As compared to hot air, the merit of steam as lift gas is that its specific lift is more than twice as great, so that for the same total lift the envelope area is approximately halved. This does not mean that the rate of heat loss is simply halved, however; the situation is more complicated than that.

A very important basic figure is the rate of loss of lift from a steam balloon as the steam condenses into water, (of course providing that it is not reboiled). It can be worked out from the above data that, if one kilo of steam in an envelope condenses into water, the loss of volume is 1.70 m3, so the gross loss of buoyancy force in the ISA (ask Archimedes) is 2.09 kg - which assumes that the one kilo of condensed water is retained on board. However if this condensed water is discharged into the atmosphere, the net loss of buoyancy becomes 1.09 kg. Therefore, if the loss of buoyancy is to be countered by ballast discharge to maintain neutral flight, 1.09 kg of ballast must be discharged for every kilo of condensate. It is interesting that these two figures are nearly equal....

For steady flight, both hot air and steam balloons require continual reheating - the heat that is lost from the envelope must be returned to it, in the one case by reheating the air and in the other case by reboiling the condensed water. A benefit in both cases is that the reheating rate can be varied over the short term to perform vertical maneuvering.
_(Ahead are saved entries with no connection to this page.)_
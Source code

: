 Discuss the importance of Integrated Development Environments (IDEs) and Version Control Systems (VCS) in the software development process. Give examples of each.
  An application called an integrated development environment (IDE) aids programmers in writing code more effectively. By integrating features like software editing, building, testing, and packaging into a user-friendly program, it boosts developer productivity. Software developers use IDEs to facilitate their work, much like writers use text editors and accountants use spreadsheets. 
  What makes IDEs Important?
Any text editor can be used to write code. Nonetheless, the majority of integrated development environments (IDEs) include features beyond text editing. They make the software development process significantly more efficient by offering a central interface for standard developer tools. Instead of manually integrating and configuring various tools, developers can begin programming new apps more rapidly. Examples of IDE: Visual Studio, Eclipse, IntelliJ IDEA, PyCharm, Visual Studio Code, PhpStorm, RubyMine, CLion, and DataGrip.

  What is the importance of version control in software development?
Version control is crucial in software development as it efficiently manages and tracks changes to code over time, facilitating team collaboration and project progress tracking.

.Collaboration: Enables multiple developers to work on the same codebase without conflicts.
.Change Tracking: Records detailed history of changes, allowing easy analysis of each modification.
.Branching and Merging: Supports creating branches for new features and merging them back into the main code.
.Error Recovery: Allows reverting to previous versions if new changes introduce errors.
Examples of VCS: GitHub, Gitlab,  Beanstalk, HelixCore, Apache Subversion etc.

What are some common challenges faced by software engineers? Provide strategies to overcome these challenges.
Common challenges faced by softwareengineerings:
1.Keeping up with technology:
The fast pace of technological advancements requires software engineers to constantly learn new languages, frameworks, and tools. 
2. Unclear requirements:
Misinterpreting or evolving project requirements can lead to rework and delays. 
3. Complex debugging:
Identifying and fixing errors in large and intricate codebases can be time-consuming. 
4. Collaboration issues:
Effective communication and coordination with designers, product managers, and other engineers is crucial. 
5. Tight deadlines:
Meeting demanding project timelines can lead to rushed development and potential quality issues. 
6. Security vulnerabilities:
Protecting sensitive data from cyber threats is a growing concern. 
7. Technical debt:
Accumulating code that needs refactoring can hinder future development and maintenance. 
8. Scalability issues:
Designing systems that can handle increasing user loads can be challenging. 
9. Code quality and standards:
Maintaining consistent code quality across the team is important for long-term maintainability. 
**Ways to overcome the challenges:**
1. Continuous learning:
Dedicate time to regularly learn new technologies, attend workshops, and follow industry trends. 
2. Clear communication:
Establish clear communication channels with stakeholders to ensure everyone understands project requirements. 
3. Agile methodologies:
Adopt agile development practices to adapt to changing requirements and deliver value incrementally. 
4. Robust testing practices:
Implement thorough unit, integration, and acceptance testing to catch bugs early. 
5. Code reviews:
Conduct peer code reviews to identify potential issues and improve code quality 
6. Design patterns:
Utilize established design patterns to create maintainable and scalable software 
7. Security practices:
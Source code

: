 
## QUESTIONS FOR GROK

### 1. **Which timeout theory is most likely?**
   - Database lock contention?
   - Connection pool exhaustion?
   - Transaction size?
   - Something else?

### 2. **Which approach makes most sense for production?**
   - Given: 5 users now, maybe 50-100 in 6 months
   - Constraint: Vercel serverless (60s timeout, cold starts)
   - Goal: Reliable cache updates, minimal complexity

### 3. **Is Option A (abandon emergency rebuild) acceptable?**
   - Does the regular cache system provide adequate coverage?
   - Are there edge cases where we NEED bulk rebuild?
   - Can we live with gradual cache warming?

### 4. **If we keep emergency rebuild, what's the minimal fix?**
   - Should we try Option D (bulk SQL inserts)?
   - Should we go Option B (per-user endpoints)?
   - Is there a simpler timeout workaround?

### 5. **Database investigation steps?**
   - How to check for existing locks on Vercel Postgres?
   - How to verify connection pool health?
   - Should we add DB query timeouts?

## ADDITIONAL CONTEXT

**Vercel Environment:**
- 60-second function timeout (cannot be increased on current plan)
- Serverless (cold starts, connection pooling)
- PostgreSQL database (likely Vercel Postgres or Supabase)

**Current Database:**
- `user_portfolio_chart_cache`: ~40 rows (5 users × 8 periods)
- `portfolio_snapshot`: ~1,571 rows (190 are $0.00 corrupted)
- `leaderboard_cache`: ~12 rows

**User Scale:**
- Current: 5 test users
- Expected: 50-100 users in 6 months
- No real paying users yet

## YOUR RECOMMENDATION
A very important question is: in each case, how much heat must be added to get how much lift? That is, how does the vertical responsiveness compare, between steam and hot air? The calculations are here. The answer is that for steam being boiled, if 1 mJ of heat is added, the lift increase is 9.0 newtons; while, for hot air being heated, if 1 mJ of heat is added, the lift increase is 26.5 newtons - nearly three times as much. The consequences are twofold.

First, the vertical sensitivity to a burn of a steam balloon is only a third that of a hot air balloon; it is relatively sluggish. In practice, even when flying in the "jacketed reboiling" mode using a flight boiler, probably it will sometimes be advisable to discharge ballast to get rapid upward acceleration near the ground.

Second, the job of filling a steam balloon on the ground is about six times as hard (that is, requires six times as much heat) as filling a hot air balloon of similar volume.

INSULATING THE ENVELOPE

Heat insulation is not conventionally provided upon hot air balloon or hot air airship envelopes, because their areas are so great that it would be a losing proposition except in the case of an extremely large craft (square-cube law). But with a steam balloon or steam airship envelope whose area is halved relative to the lift, it becomes practicable to provide an outer heat insulation layer, and this confers a dramatic improvement in consumption of heating fuel. Nevertheless the areas involved are very large, and only very light insulating materials can be considered. More detail can be found in the insulation philosophy page, and in the pages recounting our experiments.